# How much you make for Postmates, Doordash, Caviar in Philadelphia?



## Hybrids (Jan 24, 2016)

I was deactivated by Uber and Lyft because of the traffic ticket. I tried to get a real job but still don't get one because my English is suck. Trying working for Postmates in Jersey City and average only $7/hr before gas. Trying again in Brooklyn and got about $9/hr before gas & toll. Really really depressed right now. Want to know how much I would make for a delivery job in Philadelphia?


----------



## vegasheat (Jul 13, 2016)

You are in the United States work in your English and many more doors should open up for you.


----------



## Marcello philly (Feb 23, 2017)

Delivery job averaging in Philly 14$ an hour if u work in a pizza shop . I tried Uber eats nd is not bad .


----------



## OJL (Jun 10, 2017)

Hybrids said:


> I was deactivated by Uber and Lyft because of the traffic ticket.

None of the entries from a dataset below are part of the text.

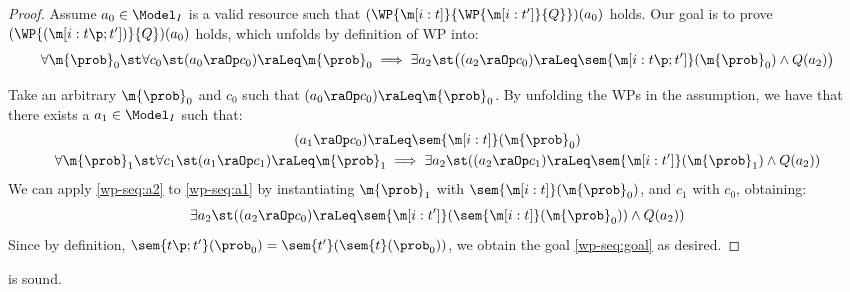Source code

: \begin{proof}
Assume $a_0 \in \Model_I$ is a valid resource such that
  $(\WP {\m[i: t]} {\WP {\m[i: t']} {Q}})(a_0)$ holds.
  Our goal is to prove $(\WP {(\m[i: t\p; t'])} {Q})(a_0)$ holds,
  which unfolds by definition of WP into:
  \begin{equation}
    \forall \m{\prob}_0\st
    \forall c_0 \st
    (a_0 \raOp c_0) \raLeq \m{\prob}_0
    \implies
      \exists a_2 \st
      \bigl(
      (a_2 \raOp c_0) \raLeq \sem{\m[i: t\p; t']}(\m{\prob}_0)
      \land Q(a_2)
      \bigr)
    \label{wp-seq:goal}
  \end{equation}

  Take an arbitrary $\m{\prob}_0$ and $c_0$ such that
  $ (a_0 \raOp c_0) \raLeq \m{\prob}_0 $.
  By unfolding the WPs in the assumption,
  we have that there exists a
  $a_1 \in \Model_I$ such that:
  \begin{gather}
    (a_1 \raOp c_0) \raLeq \sem{\m[i: t]}(\m{\prob}_0)
    \label{wp-seq:a1}
    \\
    \forall \m{\prob}_1\st
    \forall c_1 \st
      (a_1 \raOp c_1) \raLeq \m{\prob}_1
      \implies
      \exists a_2 \st
      ((a_2 \raOp c_1) \raLeq \sem{\m[i: t']}(\m{\prob}_1)
      \land  Q(a_2))
    \label{wp-seq:a2}
  \end{gather}
  We can apply \eqref{wp-seq:a2} to \eqref{wp-seq:a1}
  by instantiating $\m{\prob}_1$ with $\sem{\m[i: t]}(\m{\prob}_0)$,
  and $c_1$ with $c_0$,
  obtaining:
  \[
    \exists a_2 \st
    ((a_2 \raOp c_0) \raLeq \sem{\m[i: t']}(\sem{\m[i: t]}(\m{\prob}_0))
    \land  Q(a_2))
  \]
  Since by definition,
  $ \sem{t\p; t'}(\prob_0) = \sem{t'}(\sem{t}(\prob_0)) $,
  we obtain the goal \eqref{wp-seq:goal} as desired.
\end{proof} \begin{lemma}
\label{proof:wp-assign}
   is sound.
\end{lemma}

I tried to get a real job but still don't get one because my English is suck. Trying working for Postmates in Jersey City and average only $7/hr before gas. Trying again in Brooklyn and got about $9/hr before gas & toll. Really really depressed right now. Want to know how much I would make for a delivery job in Philadelphia?


Zero! There are too many out-of-towners already. They drive all the way to Philly, thinking its going to be more money but waste time and gas!


----------